Could each entry below be written out exactly, with every picture dropped?

## Task input
● ● ● ● ●

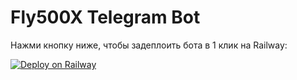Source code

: # Fly500X Telegram Bot

Нажми кнопку ниже, чтобы задеплоить бота в 1 клик на Railway:

[![Deploy on Railway](https://railway.app/button.svg)](https://railway.app/new/template?repository=https://github.com/sadasdasdokaokdsaopk/fly500x-bot)

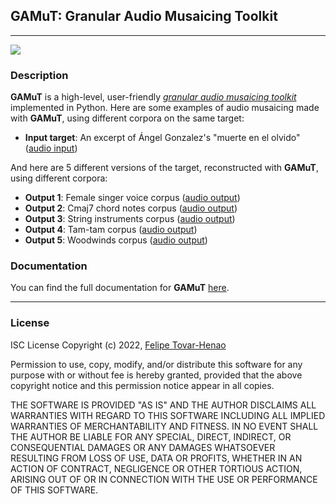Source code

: ## **GAMuT: Granular Audio Musaicing Toolkit**

---
<img src="docs/source/_static/gamut-logo.png" maxheight="500" width="auto">

### **Description**

**GAMuT** is a high-level, user-friendly [_granular audio musaicing toolkit_](https://www.francoispachet.fr/musaicing/) implemented in Python. Here are some examples of audio musaicing made with **GAMuT**, using different corpora on the same target:

- **Input target**: An excerpt of Ángel Gonzalez's "muerte en el olvido"([audio input](https://d2cqospqxtt8fw.cloudfront.net/personal-website/media/audio/00+target_AG-muerte_en_el_olvido.mp3))

And here are 5 different versions of the target, reconstructed with **GAMuT**, using different corpora:
- **Output 1**: Female singer voice corpus ([audio output](https://d2cqospqxtt8fw.cloudfront.net/personal-website/media/audio/01+Female_corpus+-+1221+files.mp3))
- **Output 2**: Cmaj7 chord notes corpus ([audio output](https://d2cqospqxtt8fw.cloudfront.net/personal-website/media/audio/02+CMaj_corpus+-+340+files.mp3))
- **Output 3**: String instruments corpus ([audio output](https://d2cqospqxtt8fw.cloudfront.net/personal-website/media/audio/03+String_corpus+-+1234+files.mp3))
- **Output 4**: Tam-tam corpus ([audio output](https://d2cqospqxtt8fw.cloudfront.net/personal-website/media/audio/04+Tamtam_corpus+-+2878+files.mp3))
- **Output 5**: Woodwinds corpus ([audio output](https://d2cqospqxtt8fw.cloudfront.net/personal-website/media/audio/05+Wind_corpus+-+412+files.mp3))

### **Documentation**  

You can find the full documentation for **GAMuT** [here](https://felipetovarhenao.github.io/gamut).

---

### **License**

ISC License
Copyright (c) 2022, [Felipe Tovar-Henao](https://www.felipe-tovar-henao.com/)

Permission to use, copy, modify, and/or distribute this software for any purpose with or without fee is hereby granted, provided that the above copyright notice and this permission notice appear in all copies.

THE SOFTWARE IS PROVIDED "AS IS" AND THE AUTHOR DISCLAIMS ALL WARRANTIES WITH REGARD TO THIS SOFTWARE INCLUDING ALL IMPLIED WARRANTIES OF MERCHANTABILITY AND FITNESS. IN NO EVENT SHALL THE AUTHOR BE LIABLE FOR ANY SPECIAL, DIRECT, INDIRECT, OR CONSEQUENTIAL DAMAGES OR ANY DAMAGES WHATSOEVER RESULTING FROM LOSS OF USE, DATA OR PROFITS, WHETHER IN AN ACTION OF CONTRACT, NEGLIGENCE OR OTHER TORTIOUS ACTION, ARISING OUT OF OR IN CONNECTION WITH THE USE OR PERFORMANCE OF THIS SOFTWARE.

● ● ● ● ●

## Solution below
Source code

: # Fly500X Telegram Bot

Нажми кнопку ниже, чтобы задеплоить бота в 1 клик на Railway:

[![Deploy on Railway](https://railway.app/button.svg)](https://railway.app/new/template?repository=https://github.com/sadasdasdokaokdsaopk/fly500x-bot)

Source code

: ## **GAMuT: Granular Audio Musaicing Toolkit**

---
<img src="docs/source/_static/gamut-logo.png" maxheight="500" width="auto">

### **Description**

**GAMuT** is a high-level, user-friendly [_granular audio musaicing toolkit_](https://www.francoispachet.fr/musaicing/) implemented in Python. Here are some examples of audio musaicing made with **GAMuT**, using different corpora on the same target:

- **Input target**: An excerpt of Ángel Gonzalez's "muerte en el olvido"([audio input](https://d2cqospqxtt8fw.cloudfront.net/personal-website/media/audio/00+target_AG-muerte_en_el_olvido.mp3))

And here are 5 different versions of the target, reconstructed with **GAMuT**, using different corpora:
- **Output 1**: Female singer voice corpus ([audio output](https://d2cqospqxtt8fw.cloudfront.net/personal-website/media/audio/01+Female_corpus+-+1221+files.mp3))
- **Output 2**: Cmaj7 chord notes corpus ([audio output](https://d2cqospqxtt8fw.cloudfront.net/personal-website/media/audio/02+CMaj_corpus+-+340+files.mp3))
- **Output 3**: String instruments corpus ([audio output](https://d2cqospqxtt8fw.cloudfront.net/personal-website/media/audio/03+String_corpus+-+1234+files.mp3))
- **Output 4**: Tam-tam corpus ([audio output](https://d2cqospqxtt8fw.cloudfront.net/personal-website/media/audio/04+Tamtam_corpus+-+2878+files.mp3))
- **Output 5**: Woodwinds corpus ([audio output](https://d2cqospqxtt8fw.cloudfront.net/personal-website/media/audio/05+Wind_corpus+-+412+files.mp3))

### **Documentation**  

You can find the full documentation for **GAMuT** [here](https://felipetovarhenao.github.io/gamut).

---

### **License**

ISC License
Copyright (c) 2022, [Felipe Tovar-Henao](https://www.felipe-tovar-henao.com/)

Permission to use, copy, modify, and/or distribute this software for any purpose with or without fee is hereby granted, provided that the above copyright notice and this permission notice appear in all copies.

THE SOFTWARE IS PROVIDED "AS IS" AND THE AUTHOR DISCLAIMS ALL WARRANTIES WITH REGARD TO THIS SOFTWARE INCLUDING ALL IMPLIED WARRANTIES OF MERCHANTABILITY AND FITNESS. IN NO EVENT SHALL THE AUTHOR BE LIABLE FOR ANY SPECIAL, DIRECT, INDIRECT, OR CONSEQUENTIAL DAMAGES OR ANY DAMAGES WHATSOEVER RESULTING FROM LOSS OF USE, DATA OR PROFITS, WHETHER IN AN ACTION OF CONTRACT, NEGLIGENCE OR OTHER TORTIOUS ACTION, ARISING OUT OF OR IN CONNECTION WITH THE USE OR PERFORMANCE OF THIS SOFTWARE.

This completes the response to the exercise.